Ditatapnya kaki langit nun jauh di barat sambil mengusap air hujan yang mengalir di wajahnya. Lembah ngarai yang luas di hadapannya sudah tampak tak jelas karena tersaput oleh kabut yang mulai turun. Rasa iri menyeruak di hatinya menyaksikan perbedaan nyata itu. Hujan deras disertai angin dan hawa dingin di sekitarnya, telah menyiksa bayi mungil yang dipondongnya, sementara di seberang sana warna cerah menyemburatkan cahaya merah tembaga memamerkan keindahannya. 
Rambutnya yang hitam panjang dan lurus basah kuyup hingga lengket sampai ke pinggang. Begitu juga gaunnya yang tipis dari sutera berwarna hijau muda semakin mempertunjukkan keindahan lekuk-lekuk tubuhnya, menawan siapa pun yang melihatnya. Betapa tidak, sesosok tubuh tinggi dan langsing dengan leher jenjang menyangga wajah yang cantik jelita.
“Hmm...cup,cup, jangan nangis lagi, Manis...!” Dikecupi dan diusap-usapnya dengan penuh belas kasih kening bayi mungil itu dan semakin erat dipeluknya, seakan ingin ia menghangatkan bayi itu dengan hawa dari tubuhnya. ”Kamu aman dipelukanku, Manis. Buanglah rasa cemasmu, tak perlu takut lagi, aku akan jadi pengganti ibumu.”
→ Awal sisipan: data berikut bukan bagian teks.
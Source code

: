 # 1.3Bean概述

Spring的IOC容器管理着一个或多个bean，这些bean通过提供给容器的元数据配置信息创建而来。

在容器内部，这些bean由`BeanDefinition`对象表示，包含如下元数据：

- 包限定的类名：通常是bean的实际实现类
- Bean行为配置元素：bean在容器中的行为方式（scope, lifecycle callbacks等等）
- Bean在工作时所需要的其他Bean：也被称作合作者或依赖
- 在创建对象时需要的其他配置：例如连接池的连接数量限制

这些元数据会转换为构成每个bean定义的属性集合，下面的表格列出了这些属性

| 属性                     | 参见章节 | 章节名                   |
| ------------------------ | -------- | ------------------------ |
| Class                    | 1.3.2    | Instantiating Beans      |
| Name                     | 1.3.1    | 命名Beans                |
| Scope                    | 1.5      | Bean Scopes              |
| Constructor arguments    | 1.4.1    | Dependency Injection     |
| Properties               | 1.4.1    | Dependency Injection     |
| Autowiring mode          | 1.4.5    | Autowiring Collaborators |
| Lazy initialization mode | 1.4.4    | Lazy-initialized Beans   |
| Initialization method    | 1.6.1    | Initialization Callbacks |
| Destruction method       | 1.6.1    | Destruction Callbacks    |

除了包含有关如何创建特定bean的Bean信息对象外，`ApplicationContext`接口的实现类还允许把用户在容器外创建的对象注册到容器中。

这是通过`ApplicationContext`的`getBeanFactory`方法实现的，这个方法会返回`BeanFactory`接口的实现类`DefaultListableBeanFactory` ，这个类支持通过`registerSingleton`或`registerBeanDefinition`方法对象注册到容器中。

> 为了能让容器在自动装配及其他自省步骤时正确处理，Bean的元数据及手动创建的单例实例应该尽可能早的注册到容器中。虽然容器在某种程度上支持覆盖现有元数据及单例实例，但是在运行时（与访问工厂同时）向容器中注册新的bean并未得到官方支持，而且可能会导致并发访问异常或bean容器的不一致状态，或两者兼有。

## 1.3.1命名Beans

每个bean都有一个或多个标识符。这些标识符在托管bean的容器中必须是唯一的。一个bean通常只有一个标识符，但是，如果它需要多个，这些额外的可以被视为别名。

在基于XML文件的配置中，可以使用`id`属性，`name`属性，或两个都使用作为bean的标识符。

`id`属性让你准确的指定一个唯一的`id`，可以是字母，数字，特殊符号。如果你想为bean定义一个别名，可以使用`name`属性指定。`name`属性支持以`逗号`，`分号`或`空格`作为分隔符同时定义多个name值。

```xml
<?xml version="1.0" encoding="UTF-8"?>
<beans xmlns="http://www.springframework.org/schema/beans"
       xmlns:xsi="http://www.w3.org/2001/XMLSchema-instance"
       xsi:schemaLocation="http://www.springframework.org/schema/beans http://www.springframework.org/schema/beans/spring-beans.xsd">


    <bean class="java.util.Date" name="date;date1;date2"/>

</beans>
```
Menggeliatlah bayi mungil itu sambil mulutnya bersuara mirip lenguhan, mungkin disebabkan oleh dinginnya air hujan membasahi sekujur tubuhnya. Lalu perempuan cantik berambut panjang dan berhidung bangir itu tersenyum. Senyuman yang tulus dan penuh kasih seorang wanita terhadap makhluk kecil tak berdaya yang kini berada dalam pelukannya.
”Lihatlah, hujan telah reda !” ujar perempuan cantik itu. Di punggungnya tersampir pedang dengan warangka hitam legam. ”Aku senang melihatmu tak menangis lagi. Hmm..dengar, Sayang... aku bersumpah! Akan kulindungi dan kubesarkan dirimu nanti. Akan kudidik dan kuajar dirimu. Kelak kamu harus jadi pengganti ayahmu!”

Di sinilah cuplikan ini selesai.